Date: Sun Mar 01 2026 - 12:24:32 EST


On 3/1/26 18:03, Russell King (Oracle) wrote:
> On Sun, Mar 01, 2026 at 12:22:37AM +0100, Jakub Vaněk wrote:
>> Some PHY devices incorrectly treat address 0 as a broadcast address.
>> As a result, accesses to address 0 may cause multiple PHYs to respond,
>> making one or both PHYs work unreliably. In other cases, the PHY may be
>> detected twice by Linux: once at address 0 and once at its actual
>> address).
>>
>> On several PHYs (e.g. Motorcomm YT8821 and Realtek RTL8221B), this
>> behavior can be disabled via a vendor-specific internal register.
>> However, for that to be useful, that register would have to be
>> programmed before address 0 is accessed for the first time.
>>
>> On non-Device Tree systems, MDIO buses are typically scanned in
>> mdiobus_register(). Change the address scan order from 0->31 to 31->0
>> so that PHY fixups are applied to addresses 1-31 before address 0
>> is probed. This way the address collision can be avoided.
>
> I've said no to this before.
>
> The order of scanning may affect the order in which devices are added.
> However, that doesn't really have that much bearing in the order in
> which devices are bound to their drivers.
>
> If the drivers are already registered, then as each device is
> registered with the driver model, it will be offered to drivers. So
> in this case, the order in which devices are proed will be the order
> in which they are scanned.
>
> However, if a driver is loaded after scanning is complete, then the
> order in which devices are presented to the driver is not under the
> control of phylib, but is down to the driver model code.
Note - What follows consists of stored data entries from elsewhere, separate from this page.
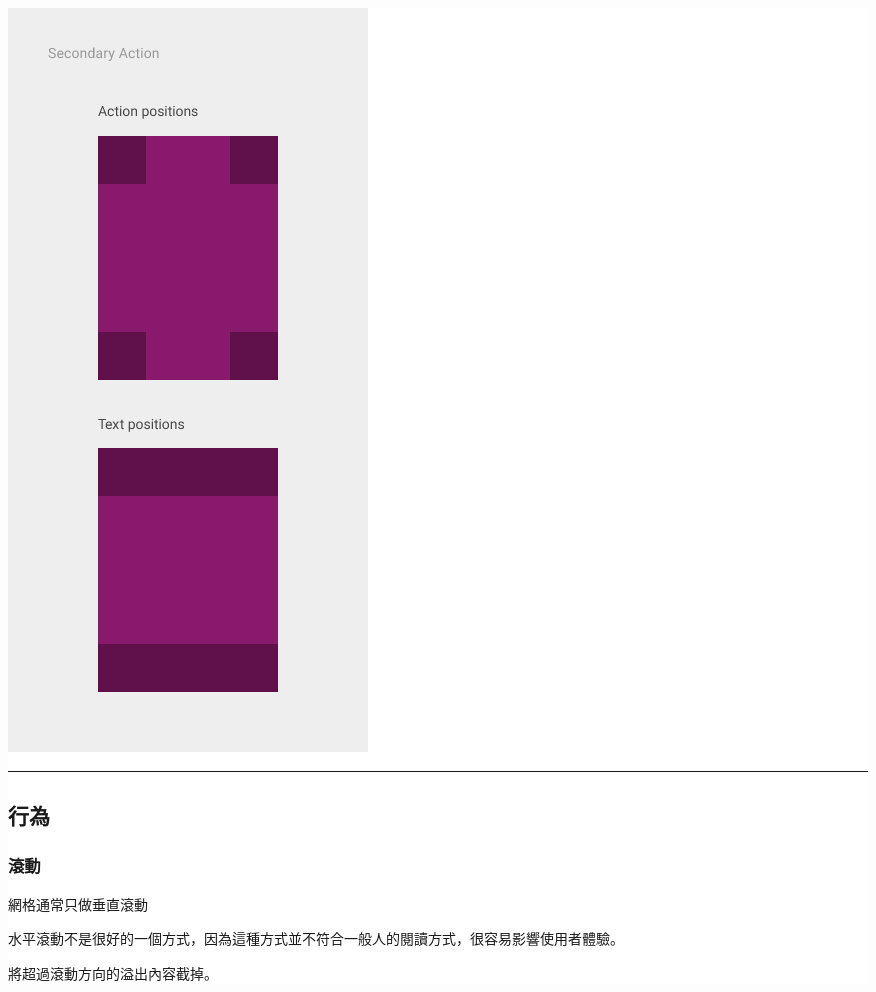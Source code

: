 ![](images/components/components-grids-content-spec_grid_drawings_04_large_mdpi.png)

---

## 行為

### 滾動

網格通常只做垂直滾動

水平滾動不是很好的一個方式，因為這種方式並不符合一般人的閱讀方式，很容易影響使用者體驗。

將超過滾動方向的溢出內容截掉。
The driver
> model scans the bus_type's devices in some order, and attempts to
> match each with the new driver.
>
> If the driver is not present, then even if you scan in reverse order,
> the "ghost" at address 0 will be found, because the driver hasn't had
> the opportunity to reprogram the PHY to disable that.
>
> In both cases, things get worse if -EPROBE_DEFER happens.
>
> So, you can't definitively control the order in which devices are
> probed, which means that anything that depends on that will be fragile.
>

I have observed something similar -- when the YT8821 driver was
built as a module, the .probe callback was indeed not called early
enough. This is why I rewrote the patch to use a PHY fixup --
the fixups are called synchronously from phy_device_register() and
don't depend on the driver in any way. I thus agree that it is
not feasible to handle this inside the YT8821 kernel driver.